For good or for bad, all of us have had certain things infused into our past. Those things are our foundations. These are the circumstances, experiences, and influences that affected us from our birth through our preadulthood. Most of those things, by definition, are things over which we had no control—and there’s the rub. Some people almost revel in blaming their foundations for their present problems. Some people continue to feel bound by their foundations if they were negative. Some people fail to appreciate their foundations if they were positive.
I see a better way to deal with our foundations. All of us have both good and bad aspects to our foundations.
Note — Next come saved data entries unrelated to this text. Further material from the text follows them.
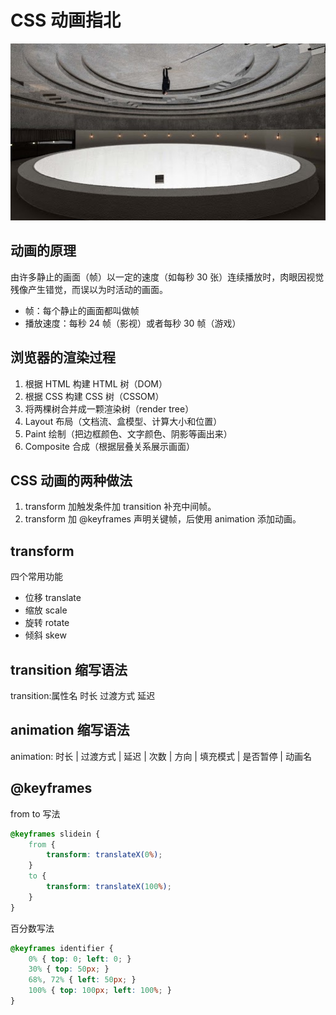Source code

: # CSS 动画指北

![circle.jpg](images/circle.jpg)

## 动画的原理

由许多静止的画面（帧）以一定的速度（如每秒 30 张）连续播放时，肉眼因视觉残像产生错觉，而误以为时活动的画面。

- 帧：每个静止的画面都叫做帧
- 播放速度：每秒 24 帧（影视）或者每秒 30 帧（游戏）

## 浏览器的渲染过程

1. 根据 HTML 构建 HTML 树（DOM）
2. 根据 CSS 构建 CSS 树（CSSOM）
3. 将两棵树合并成一颗渲染树（render tree）
4. Layout 布局（文档流、盒模型、计算大小和位置）
5. Paint 绘制（把边框颜色、文字颜色、阴影等画出来）
6. Composite 合成（根据层叠关系展示画面）


## CSS 动画的两种做法
1. transform 加触发条件加 transition 补充中间帧。
2. transform 加 @keyframes 声明关键帧，后使用 animation 添加动画。

## transform

四个常用功能

- 位移 translate
- 缩放 scale
- 旋转 rotate
- 倾斜 skew

## transition 缩写语法

transition:属性名 时长 过渡方式 延迟


## animation 缩写语法

animation: 时长 | 过渡方式 | 延迟 | 次数 | 方向 | 填充模式 | 是否暂停 | 动画名

## @keyframes 

 from to 写法

```css
@keyframes slidein {
	from {
		transform: translateX(0%);
	}
	to {
		transform: translateX(100%);
	}
}
```

百分数写法

```css
@keyframes identifier {
	0% { top: 0; left: 0; }
	30% { top: 50px; }
	68%, 72% { left: 50px; }
	100% { top: 100px; left: 100%; }
}
```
The key to success with handling our foundations is to appreciate and capitalize on both the good and the bad aspects.
For those good aspects of your foundations, you can focus on the gratitude you should have for the benefits that came your way over which you had no control. Look for greater opportunities to let those good aspects of your foundations inform your professional life. That can only enhance your performance and your persona, things your clients and colleagues will all appreciate.
For those bad aspects of your foundations, reflect first upon life lessons they taught you. Yes, I realize those bad aspects might involve tremendous personal pain. Nevertheless, by reflecting upon the bigger picture, you can always find some positive lessons that arise out of that total situation. Look for ways in which you understand better how to handle certain situations, speak to certain kinds of people, manifest greater sensitivity, or deliver a sharper mental edge in tough decisions.
It is all too easy for each of us to give up. The higher path is to strive for the excellence you can produce. That can and will happen as you apply this key to appreciate and capitalize on both the good and the bad aspects of your foundations. That is exactly what Anne Beiler, founder of the multimillion-dollar pretzel chain, chose to do. Regardless of what she or anyone else thought about her foundations, Beiler was not about to miss her potential (Dinah Eng, “Soft Pretzels out of Hard Times” Fortune, July 23, 2013, pp. 23–26):
“My parents were horse-and-buggy Amish, and I grew up on a 100-acre farm in Lancaster, Pa. . . We had eight kids in our family, and we were able to have electricity to milk the cows and use in the house for necessities, but no TV or radio. . . . I never went to college. But the structure I grew up with was planted so deep that when it came to doing business, I knew how to be disciplined, create teamwork, and persevere. It set me up to be an entrepreneur and a successful franchiser.” (p. 24)
Beiler chose to appreciate and capitalize on both the good and the bad aspects of her foundations. The good news is you can do the same thing today. Please do not miss that opportunity!